Automated Content Publishing Pipeline with Local LLMs

Session notes are a graveyard of ideas that never make it out. After a long technical session — debugging a GPU inference stack, tuning a TFT model, wiring together a new pipeline — the notes exist as a loose collection of observations, terminal output, and half-formed thoughts. Getting those into a publishable blog post means context-switching from technical work to writing work, and that context switch happens at exactly the moment when you're most tired and least motivated.

The fix was automation: a pipeline that watches an inbox directory, picks up raw session notes, runs them through two local LLMs, and publishes the result to a blog GitHub repo if the content clears a publishability threshold. No cloud APIs. No manually pasting into a CMS. You drop a file, the pipeline handles the rest.

The Architecture

The pipeline runs as a Docker container with a FastAPI service at its core. An fswatch watcher monitors an inbox directory on the host and fires an HTTP call to the service when new files arrive.

Inside the pipeline, two local models do the work:

Qwen 32B handles structure extraction. Given raw session notes, it pulls out the key narrative — what was learned, what was tried, what the technical insight was — and produces a structured intermediate representation. The 32B parameter count matters here: extracting structure from loosely organized notes requires enough context understanding to infer what's important versus what's incidental.

Llama 3 8B handles the formatting pass. It takes the structured output and produces clean markdown with proper headings, code blocks, and prose flow. A smaller model is fine for this step — it's reformatting against a clear structure, not generating insight.

After formatting, the pipeline runs a cleaning step (removes LLM artifacts, normalizes whitespace), a metadata detection step (infers title, tags, and category from content), and then evaluates against publishability criteria before syncing to the Git repo.

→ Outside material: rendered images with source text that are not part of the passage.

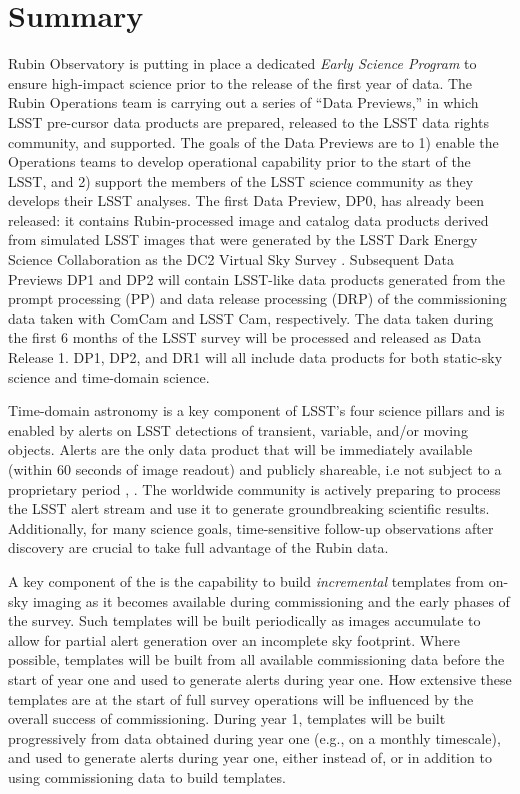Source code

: \section{Summary}

Rubin Observatory is putting in place a dedicated {\it Early Science Program} to ensure high-impact science prior to the release of the first year of \lsst data.
The Rubin Operations team is carrying out a series of ``Data Previews,'' in which LSST pre-cursor data products are prepared, released to the LSST data rights community, and supported.
The goals of the Data Previews are to 1) enable the Operations teams to develop operational capability prior to the start of the LSST, and 2) support the members of the LSST science community as they develops their LSST analyses.
The first Data Preview, DP0, has already been released: it contains Rubin-processed image and catalog data products derived from simulated LSST images that were generated by the LSST Dark Energy Science Collaboration as the DC2 Virtual Sky Survey \citep{DC2}.
Subsequent Data Previews DP1 and DP2 will contain LSST-like data products generated from the prompt processing (PP) and data release processing (DRP) of the commissioning data taken with ComCam and LSST Cam, respectively.
The data taken during the first 6 months of the LSST survey will be processed and released as Data Release 1.
DP1, DP2, and DR1 will all include data products for both static-sky science and time-domain science.

Time-domain astronomy is a key component of LSST's four science pillars and is enabled by alerts on LSST detections of transient, variable, and/or moving objects.
Alerts are the only data product that will be immediately available (within 60 seconds of image readout) and publicly shareable, i.e not subject to a proprietary period \citep{LSE-163},  \citep{RDO-013}.
The worldwide community is actively preparing to process the LSST alert stream and use it to generate groundbreaking scientific results. Additionally, for many science goals, time-sensitive follow-up observations after discovery are crucial to take full advantage of the Rubin data.

A key component of the \esp is the capability to build {\it incremental} templates from on-sky imaging as it becomes available during commissioning and the early phases of the survey.
Such templates will be built periodically as images accumulate to allow for partial alert generation over an incomplete sky footprint.
Where possible, templates will be built from all available commissioning data before the start of year one and used to generate alerts during year one.
How extensive these templates are at the start of full survey operations will be influenced by the overall success of commissioning.
During year 1, templates will be built progressively from data obtained during year one (e.g., on a monthly timescale), and used to generate alerts during year one, either instead of, or in addition to using commissioning data to build templates.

# Build and run the service
docker build -t publish-service .
docker run -d \
  --name publish-service \
  --restart unless-stopped \
  -p 8088:8088 \
  -v "$HOME/Documents/blogs:/app/inbox" \
  -v "$(pwd)/drafts:/app/drafts" \
  -v "$(pwd)/published:/app/published" \
  -v "$(pwd)/processed:/app/processed" \
  -v "/Users/mikamirai/projects/auto-publsh-blog:/Users/mikamirai/projects/auto-publsh-blog" \
  publish-service

# Start the filesystem watcher
bash watcher/watch-blogs.sh

# Check service health
curl http://localhost:8088/health

# Manually trigger a specific file
curl -X POST http://localhost:8088/publish-file \
  -H "Content-Type: application/json" \
  -d '{"path": "inbox/day3.md"}'

The Operational Details That Matter

Git credentials have to live where the commits happen. The pipeline syncs to a GitHub repo, and git operations need SSH keys or credential helpers configured in the environment where the process runs. Getting this wrong — mounting the project but not the git config — produces silent failures where the pipeline reports success but nothing gets pushed. Running git operations inside the container with the host's credential environment explicitly mounted solved this.

fswatch fires multiple events per file write. Most editors write files in multiple steps — save to temp, move to final — which triggers two or three filesystem events for what looks like one file drop. Without debouncing, the pipeline processes the same file multiple times. The fix is a simple state file that records which paths have been processed, combined with a short cooldown window between events.

Parsing the pipeline's JSON response matters. The service returns a structured result for every file it processes — whether it published, rejected, or errored, and why. Consuming this in the watcher script (rather than ignoring the exit code) makes the difference between knowing "the pipeline ran" and knowing "the pipeline rejected this file because it scored below the publishability threshold."

What Actually Gets Published

The publishability check is the quality gate. Not everything that comes out of an LLM processing pass is worth putting on a blog — raw notes about dead ends, debugging sessions that didn't resolve anything interesting, or content too short to be useful all get filtered. The threshold is subjective and has been adjusted manually over time based on what actually turns out to be worth reading.

The pipeline has been running for a few months now. The majority of posts on this site that started as session notes went through it. The main cost: occasionally the extraction step misses the actual insight and focuses on procedural steps instead. That's a prompt tuning problem, and it's ongoing.